> [Your task] Could you please retype exactly the lines from the start of the records below through the line that contains "dispositivos, os sistemas", both included, and leave out the pictures?

[Stored records]
______

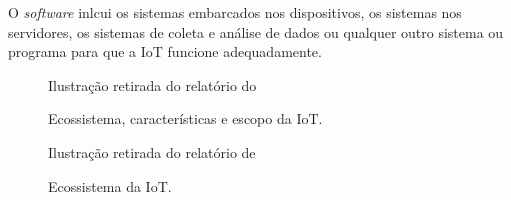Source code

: \documentclass[pdftex, brazil, 12pt, twoside]{article}
\newcommand{\ingles}[1]{\textit{#1}}
\begin{document}
O \ingles{software} inlcui os sistemas embarcados nos dispositivos, os sistemas
nos servidores, os sistemas de coleta e análise de dados ou qualquer outro
sistema ou programa para que a IoT funcione adequadamente.

\begin{figure}[H]
  \begin{center}
    \caption{Ecossistema, características e escopo da IoT.}
    \label{fig:ecossistema1}
    
    \footnotesize{Ilustração retirada do relatório do~\citet{IEEEIoTDefinition}}
  \end{center}
\end{figure}

\begin{figure}[H]
  \begin{center}
    \caption{Ecossistema da IoT.}
    \label{fig:ecossistema2}
    
    \footnotesize{Ilustração retirada do relatório de~\citet{UKGOSWalportIoT2014}}
  \end{center}
\end{figure}
\end{document}
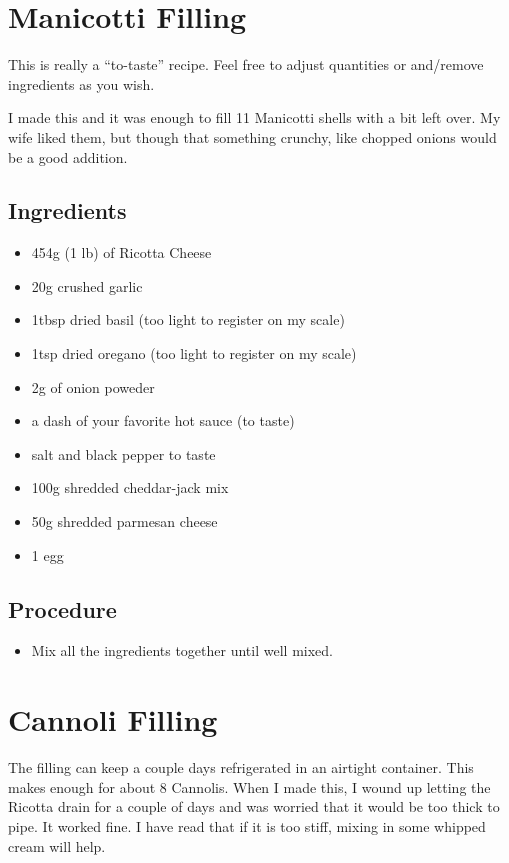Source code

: \documentclass[10pt, openany]{book}
\begin{document}
\section{Manicotti Filling}
\label{extra:ManicottFilling}
This is really a ``to-taste'' recipe.  Feel free to adjust quantities or and/remove ingredients as you wish.

I made this and it was enough to fill 11 Manicotti shells with a bit left over.  My wife liked them, but though that something crunchy, like chopped onions would be a good addition.

\subsection{Ingredients}
\begin{itemize}
  \item 454g (1 lb) of Ricotta Cheese
  \item 20g crushed garlic
  \item 1tbsp dried basil (too light to register on my scale)
  \item 1tsp dried oregano (too light to register on my scale)
  \item 2g of onion poweder
  \item a dash of your favorite hot sauce (to taste)
  \item salt and black pepper to taste
  \item 100g shredded cheddar-jack mix
  \item 50g shredded parmesan cheese
  \item 1 egg
\end{itemize}
\subsection{Procedure}
\begin{itemize}
  \item Mix all the ingredients together until well mixed.
\end{itemize}

\section{Cannoli Filling}
\label{extra:CannoliFilling}
The filling can keep a couple days refrigerated in an airtight container.  This makes enough for about 8 Cannolis.  When I made this, I wound up letting the Ricotta drain for a couple of days and was worried that it would be too thick to pipe.  It worked fine.  I have read that if it is too stiff, mixing in some whipped cream will help.
\end{document}
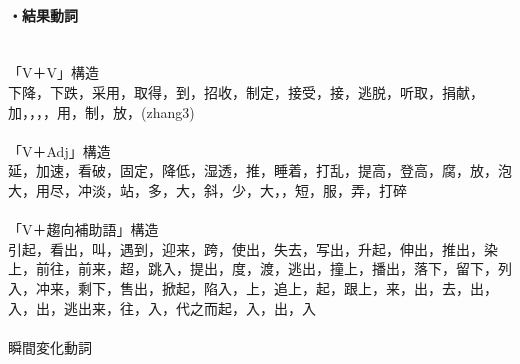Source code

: \paragraph{・結果動詞}　\\
「V＋V」構造\\
下降，下跌，采用，取得，到，招收，制定，接受，接，逃脱，听取，捐献，加，，，，用，制，放，(zhang3)\\
\\
「V＋Adj」構造\\
延，加速，看破，固定，降低，湿透，推，睡着，打乱，提高，登高，腐，放，泡大，用尽，冲淡，站，多，大，斜，少，大，，短，服，弄，打碎\\
\\
「V＋趨向補助語」構造\\
引起，看出，叫，遇到，迎来，跨，使出，失去，写出，升起，伸出，推出，染上，前往，前来，超，跳入，提出，度，渡，逃出，撞上，播出，落下，留下，列入，冲来，剩下，售出，掀起，陷入，上，追上，起，跟上，来，出，去，出，入，出，逃出来，往，入，代之而起，入，出，入\\
\\
瞬間変化動詞\\
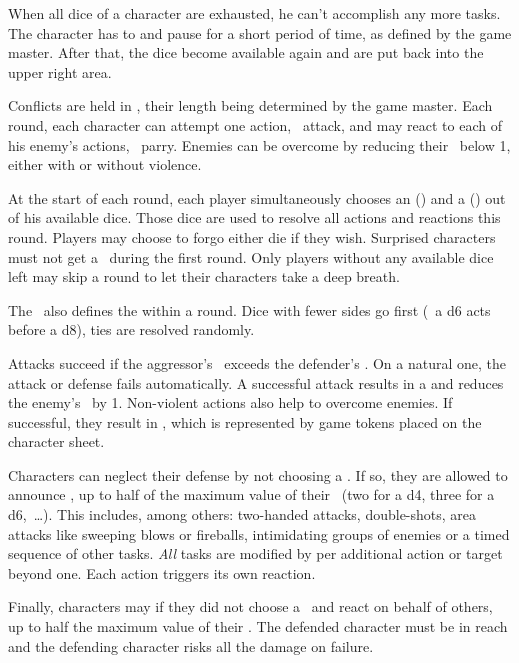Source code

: {		When all dice of a character are exhausted, he can't accomplish any more tasks. The character has to  and pause for a short period of time, as defined by the game master. After that, the dice become available again and are put back into the upper right area.


		\noindent
		Conflicts are held in , their length being determined by the game master. Each round, each character can attempt one action, \eg\ attack, and may react to each of his enemy's actions, \eg\ parry. Enemies can be overcome by reducing their \HD\ below 1, either with or without violence.

		At the start of each round, each player simultaneously chooses an  (\AD) and a  (\RD) out of his available dice. Those dice are used to resolve all actions and reactions this round. Players may choose to forgo either die if they wish. Surprised characters must not get a \AD\ during the first round. Only players without any available dice left may skip a round to let their characters take a deep breath.

		The \AD\ also defines the  within a round. Dice with fewer sides go first (\eg\ a d6 acts before a d8), ties are resolved randomly.

		Attacks succeed if the aggressor's \AD\ exceeds the defender's \RD. On a natural one, the attack or defense fails automatically. A successful attack results in a  and reduces the enemy's \HD\ by 1. Non-violent actions also help to overcome enemies. If successful, they result in , which is represented by game tokens placed on the character sheet.

		Characters can neglect their defense by not choosing a \RD. If so, they are allowed to announce , up to half of the maximum value of their \AD~(two for a d4, three for a d6,~\ldots). This includes, among others: two-handed attacks, double-shots, area attacks like sweeping blows or fireballs, intimidating groups of enemies or a timed sequence of other tasks. \emph{All} tasks are modified by  per additional action or target beyond one. Each action triggers its own reaction.

		Finally, characters may  if they did not choose a \AD\ and react on behalf of others, up to half the maximum value of their \RD. The defended character must be in reach and the defending character risks all the damage on failure.

}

______

> [Output]
Source code

: \documentclass[pdftex, brazil, 12pt, twoside]{article}
\newcommand{\ingles}[1]{\textit{#1}}
\begin{document}
O \ingles{software} inlcui os sistemas embarcados nos dispositivos, os sistemas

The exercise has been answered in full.